La Mort de Staline

Ed. Dargaud, décembre 2017

Voici réunis en un seul volume les deux épisodes de La Mort de Staline parus en 2010 et 2012, dont les auteurs sont le scénariste Fabien Nury et le dessinateur Thierry Robin.

Les teintes sont ternes, du gris, du brun, les mines sont allongées, seule la pianiste Maria Ioudina apporte une tache de couleur dans cet orchestre qui s’apprête à jouer un concerto numéro 23 de Mozart à la Maison de la Radio du Peuple.

Nous sommes à Moscou, le 28 février 1953.

Mais voilà que le camarade Staline à l’écoute ce soir-là, a apprécié le concert et en demande une copie : catastrophe, la prestation n’a pas été enregistrée.

Cet épisode qui aurait été classé sans suite ailleurs, se transforme en tragédie nationale, et les musiciens sont sommés de rejouer illico pour le  » petit père des peuples « … Tous acceptent sauf la belle soliste, dont toute la famille croupit au goulag et avec qui il va falloir négocier serré.

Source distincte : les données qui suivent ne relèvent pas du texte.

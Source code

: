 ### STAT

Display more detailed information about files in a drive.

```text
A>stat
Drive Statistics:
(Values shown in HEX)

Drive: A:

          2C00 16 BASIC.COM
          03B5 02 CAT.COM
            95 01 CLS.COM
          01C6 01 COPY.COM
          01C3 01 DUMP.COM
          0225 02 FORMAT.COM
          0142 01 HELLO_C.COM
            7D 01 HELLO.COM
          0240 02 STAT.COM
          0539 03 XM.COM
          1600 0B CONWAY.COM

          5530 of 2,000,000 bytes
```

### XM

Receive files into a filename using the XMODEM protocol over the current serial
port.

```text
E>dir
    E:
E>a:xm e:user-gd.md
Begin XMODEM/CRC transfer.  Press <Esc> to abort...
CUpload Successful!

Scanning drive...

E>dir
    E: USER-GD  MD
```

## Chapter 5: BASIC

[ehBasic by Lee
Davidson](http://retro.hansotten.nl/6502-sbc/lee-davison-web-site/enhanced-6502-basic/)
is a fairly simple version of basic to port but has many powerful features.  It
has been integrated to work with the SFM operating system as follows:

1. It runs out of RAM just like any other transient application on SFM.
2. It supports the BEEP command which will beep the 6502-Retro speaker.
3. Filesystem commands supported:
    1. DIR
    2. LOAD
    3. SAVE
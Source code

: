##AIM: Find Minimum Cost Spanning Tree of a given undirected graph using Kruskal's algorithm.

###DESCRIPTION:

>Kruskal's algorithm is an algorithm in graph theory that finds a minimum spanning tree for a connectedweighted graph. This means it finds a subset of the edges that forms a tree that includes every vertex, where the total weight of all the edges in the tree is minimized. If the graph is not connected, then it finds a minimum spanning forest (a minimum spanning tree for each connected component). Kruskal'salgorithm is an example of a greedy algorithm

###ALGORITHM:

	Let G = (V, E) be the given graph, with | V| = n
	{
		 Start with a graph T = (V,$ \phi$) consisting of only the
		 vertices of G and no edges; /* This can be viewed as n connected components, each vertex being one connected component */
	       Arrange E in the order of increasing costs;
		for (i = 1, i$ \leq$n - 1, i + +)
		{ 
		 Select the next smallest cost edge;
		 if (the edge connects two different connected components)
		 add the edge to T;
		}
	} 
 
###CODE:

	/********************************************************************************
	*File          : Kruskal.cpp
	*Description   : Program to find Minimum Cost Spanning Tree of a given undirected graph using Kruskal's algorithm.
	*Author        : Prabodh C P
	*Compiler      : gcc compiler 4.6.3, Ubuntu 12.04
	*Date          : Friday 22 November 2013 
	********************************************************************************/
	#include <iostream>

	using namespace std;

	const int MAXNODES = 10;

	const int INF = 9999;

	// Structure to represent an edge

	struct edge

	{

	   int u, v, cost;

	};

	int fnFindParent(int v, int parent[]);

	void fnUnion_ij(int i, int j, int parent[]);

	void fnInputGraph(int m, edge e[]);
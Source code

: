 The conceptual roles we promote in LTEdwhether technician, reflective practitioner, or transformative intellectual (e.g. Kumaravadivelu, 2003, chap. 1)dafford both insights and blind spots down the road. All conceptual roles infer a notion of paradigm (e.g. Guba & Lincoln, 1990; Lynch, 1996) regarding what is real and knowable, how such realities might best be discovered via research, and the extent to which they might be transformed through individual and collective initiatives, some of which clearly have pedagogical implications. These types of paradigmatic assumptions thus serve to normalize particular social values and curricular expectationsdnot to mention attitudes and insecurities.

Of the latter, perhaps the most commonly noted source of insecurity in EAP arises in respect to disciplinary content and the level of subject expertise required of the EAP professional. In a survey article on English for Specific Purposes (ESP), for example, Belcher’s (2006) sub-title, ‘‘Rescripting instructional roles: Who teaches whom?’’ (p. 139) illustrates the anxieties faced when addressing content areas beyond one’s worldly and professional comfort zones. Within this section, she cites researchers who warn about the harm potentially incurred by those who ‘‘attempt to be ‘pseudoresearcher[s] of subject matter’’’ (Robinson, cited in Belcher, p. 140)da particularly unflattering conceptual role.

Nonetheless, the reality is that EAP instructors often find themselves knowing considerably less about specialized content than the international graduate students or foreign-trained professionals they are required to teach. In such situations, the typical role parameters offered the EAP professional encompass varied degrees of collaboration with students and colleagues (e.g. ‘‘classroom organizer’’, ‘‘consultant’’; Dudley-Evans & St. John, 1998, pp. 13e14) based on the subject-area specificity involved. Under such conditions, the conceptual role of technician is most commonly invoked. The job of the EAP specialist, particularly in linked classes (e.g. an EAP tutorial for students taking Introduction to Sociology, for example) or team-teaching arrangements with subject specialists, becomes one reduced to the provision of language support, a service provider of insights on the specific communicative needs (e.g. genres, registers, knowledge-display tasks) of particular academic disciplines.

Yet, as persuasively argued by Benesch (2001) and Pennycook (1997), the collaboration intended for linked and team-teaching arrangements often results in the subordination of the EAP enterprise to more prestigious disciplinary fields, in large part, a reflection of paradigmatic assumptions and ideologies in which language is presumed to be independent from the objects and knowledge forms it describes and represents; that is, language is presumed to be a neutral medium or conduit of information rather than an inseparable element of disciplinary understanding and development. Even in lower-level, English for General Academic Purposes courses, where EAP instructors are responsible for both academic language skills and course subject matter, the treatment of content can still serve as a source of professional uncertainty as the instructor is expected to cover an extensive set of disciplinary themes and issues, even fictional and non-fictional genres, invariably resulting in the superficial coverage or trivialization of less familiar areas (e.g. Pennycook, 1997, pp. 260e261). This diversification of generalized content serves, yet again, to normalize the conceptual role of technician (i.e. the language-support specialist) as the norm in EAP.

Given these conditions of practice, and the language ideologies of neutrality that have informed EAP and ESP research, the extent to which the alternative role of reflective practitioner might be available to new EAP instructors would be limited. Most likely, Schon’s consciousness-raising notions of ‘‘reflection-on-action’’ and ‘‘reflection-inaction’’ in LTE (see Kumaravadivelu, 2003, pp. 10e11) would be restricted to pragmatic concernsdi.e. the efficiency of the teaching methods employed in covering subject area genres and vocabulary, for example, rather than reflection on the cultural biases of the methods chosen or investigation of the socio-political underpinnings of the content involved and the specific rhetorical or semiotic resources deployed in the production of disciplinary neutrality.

Le ton est donné. On ne sait si cet épisode a réellement eu lieu, mais l’anecdote est représentative de cette terreur suintante que le régime était parvenu à répandre dans tout le pays. Cette peur diffuse, c’est le sceau même de la dictature et elle est présente de la première à la dernière page de ce récit graphique.

Mais tout n’y est pas sinistre, car le caractère délirant du régime et de son chef suprême donne lieu à des passages quasiment cocasses, comme ces codes secrets dans lesquels les téléphonistes sont empêtrés car ils changent tout le temps, ou le pauvre chef d’orchestre qui tombe victime de la trouille, ou celui qu’on amène hagard en pyjama et avec une seule pantoufle pour remplacer son collègue.

Et, lorsque Staline est victime d’une attaque cérébrale, comme il a fait éliminer tous les médecins valables de l’URSS lors du pseudo complot des blouses blanches, il ne reste quasiment plus personne pour lui prodiguer des soins, et nul ne bouge pendant plusieurs jours, car le mouvement c’est la vie, et être trop vivant dans ces temps sombres, ça vous fait remarquer…

Beria, croqué ici comme un monstre désincarné et terrifiant, fait enfin annoncer la mort de Staline, avec deux jours de retard, pendant lesquels la fine équipe du comité central du parti communiste d’Union Soviétique -sans Molotov toutefois- a mis en place sa stratégie.

Les transitions politiques en dictature étant des exercices délicats, nous nous retrouvons autour de la table avec six joyeux lurons qui se regardent en chiens de faïence, mais liment leurs griffes sous la nappe : Beria, le terrible ministre de l’intérieur, l’ordonnateur numéro un des arrestations arbitraires tortures et autres purges géantes, Malenkov qui ronge son frein et attend de prendre du galon, Khrouchtchev que les autres regardent comme un danger potentiel, le seul qui pourrait s’opposer à Beria -et l’histoire leur a donné raison- Mikoyan, Kaganovitch et Boulganine. Molotov déjà sur un siège éjectable, n’arrivera que plus tard.

Mensonges, faux-semblants, votes à main levée, acquiescements de façade, c’est le grand théâtre de la dictature.

Nous ferons aussi connaissance des deux enfants de Staline, Svetlana qu’on vient chercher dans l’institut où elle enseigne, et ce grand débauché de Vassili Diougachvili, qu’on sort de son ébriété chronique et de jeux mortels aux commandes des avions du pays pour leur annoncer la fin de leur père.

On a beau connaitre l’Histoire, on se laisse embarquer dans ce thriller politique, comédie noire comme le dit Fabien Nury le scénariste de ce moment historique.

Tout se joue au Politburo où les retournements d’alliance finiront pas avoir raison de Beria, mais l’histoire de l’URSS ne s’arrête pas là…

Certains épisodes sont inventés, mais on gardera de cette lecture la vision d’un monde, pas si lointain du notre, où la dictature est entrée dans les têtes, dans les âmes, où tout est recouvert du voile de la peur, jusqu’à l’absurde, la nausée, la mort.

On pense à Soljenitsyne qui mêle subtilement souffrances sans nom et dérision absolue dans Le Pavillon des cancéreux, mais on peut aussi convoquer Gogol et ses petits fonctionnaires étriqués ou bien Boulgakov du Maître et Marguerite et bien sûr Orwell qui avait compris entre autres choses que l’essence de la dictature passe par la subversion du langage. Le roman graphique apporte à cet épisode la force des images, le travail sur la couleur, la simplification éloquente des traits, et on sait qu’un film tiré de cet album sortira en janvier 2018, ce qui ne devrait pas nous priver du plaisir de sa lecture.